Хемингуэй устроился в канадскую провинциальную газету «Торонто Стар». Как ветерана войны, побывавшего в Европе и знавшего языки, его скоро выдвинули на работу заокеанского репортера. Хемингуэй с радостью ухватился за эту возможность повидать свет, снова побывать в смятенной послевоенной Европе, поучиться там как газетному, так и писательскому делу. Постоянной базой его стал Париж – Мекка литературной молодежи Запада. За эти пять лет Хемингуэй много повидал и многому научился. Военным корреспондентом он побывал на греко-турецкой войне, в качестве газетного обозревателя видел Генуэзскую конференцию и конференцию в Лозанне, неоднократно наезжал в Испанию и навсегда полюбил эту страну и ее народ; ездил в 1923 году в оккупированный Рур, жадно впитывал традиции – и не только литературные – Парижа и беспокойных, вольнолюбивых, неукротимых обитателей Монмартра и Латинского квартала; и каждый день добросовестно направлял лаконичные каблограммы в редакцию своей торонтской газеты.
Шли годы. К концу 1923 года в Европе наступило послегрозовое затишье.
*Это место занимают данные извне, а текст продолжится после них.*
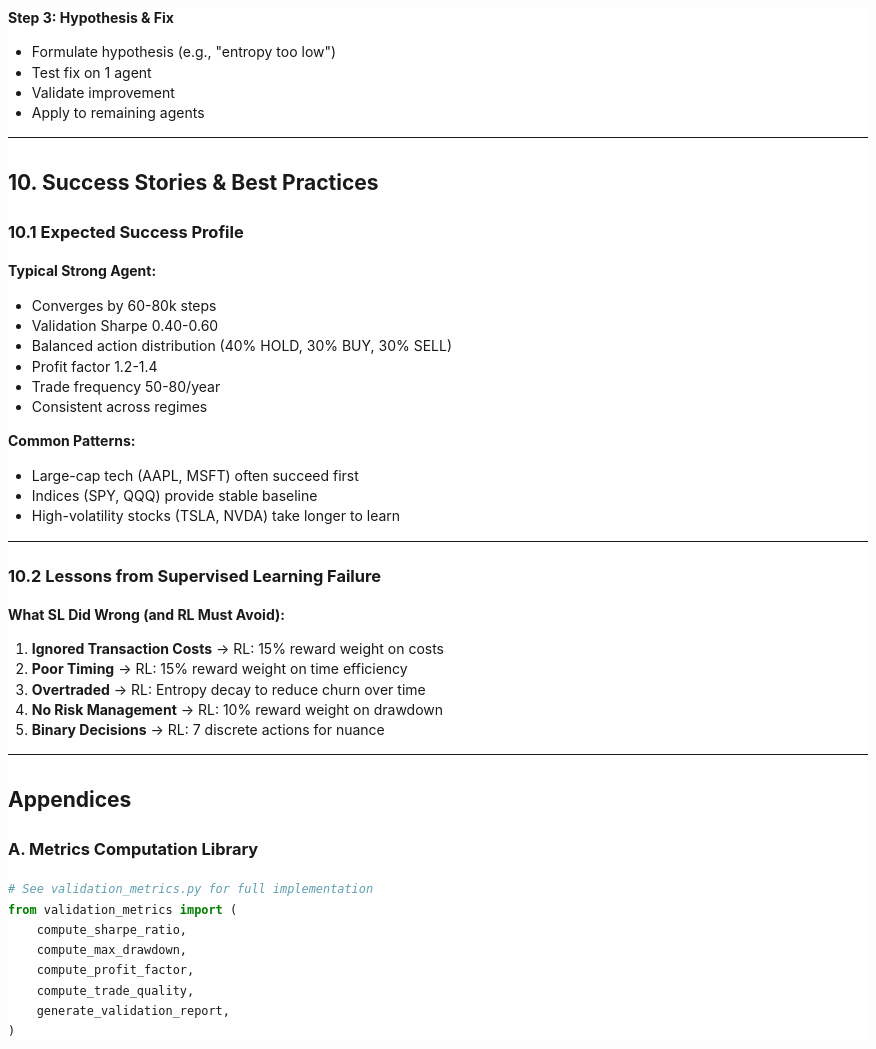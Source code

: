 **Step 3: Hypothesis & Fix**
- Formulate hypothesis (e.g., "entropy too low")
- Test fix on 1 agent
- Validate improvement
- Apply to remaining agents

---

## 10. Success Stories & Best Practices

### 10.1 Expected Success Profile

**Typical Strong Agent:**
- Converges by 60-80k steps
- Validation Sharpe 0.40-0.60
- Balanced action distribution (40% HOLD, 30% BUY, 30% SELL)
- Profit factor 1.2-1.4
- Trade frequency 50-80/year
- Consistent across regimes

**Common Patterns:**
- Large-cap tech (AAPL, MSFT) often succeed first
- Indices (SPY, QQQ) provide stable baseline
- High-volatility stocks (TSLA, NVDA) take longer to learn

---

### 10.2 Lessons from Supervised Learning Failure

**What SL Did Wrong (and RL Must Avoid):**
1. **Ignored Transaction Costs** → RL: 15% reward weight on costs
2. **Poor Timing** → RL: 15% reward weight on time efficiency  
3. **Overtraded** → RL: Entropy decay to reduce churn over time
4. **No Risk Management** → RL: 10% reward weight on drawdown
5. **Binary Decisions** → RL: 7 discrete actions for nuance

---

## Appendices

### A. Metrics Computation Library

```python
# See validation_metrics.py for full implementation
from validation_metrics import (
    compute_sharpe_ratio,
    compute_max_drawdown,
    compute_profit_factor,
    compute_trade_quality,
    generate_validation_report,
)
```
Разъездной репортерской работы для Хемингуэя не предвиделось, прочая его литературная работа не окупала даже расходов на перепечатку и рассылку неизменно возвращаемых редакциями рукописей. «Папаше» Хемингуэю надо было думать о жене и новорожденном сыне. И вот Хемингуэю временно пришлось вернуться к единственному источнику существования – обратно в Канаду, в редакцию газеты «Торонто Стар». Это не радовало его. В торонтской газете были иные, далеко не канзасские нравы. Здесь верховодил ненавистный Хемингуэю некто Хайндмарш, который гордился своей кличкой «укротителя талантов». Здесь охотно заставили бы Хемингуэя разжижать каблограммы сменивших его «собственных заграничных корреспондентов» обычной газетной водой. Делать то, что в свое время делали с его собственными лаконичными депешами, вроде: «Кемаль утверждает не жег Смирны виноваты греки», которые редакция переводила на язык общих мест и газетных штампов и печатала примерно в таком виде: «В сегодняшнем конфиденциальном интервью, данном корреспонденту Монументаль Ньюс-Сервис, Мустафа Кемаль категорически отрицал какую-либо причастность турецких войск к сожжению Смирны. Город, по заявлению Кемаля, был подожжен греческим арьергардом еще до того, как первые турецкие отряды вступили в предместье»3.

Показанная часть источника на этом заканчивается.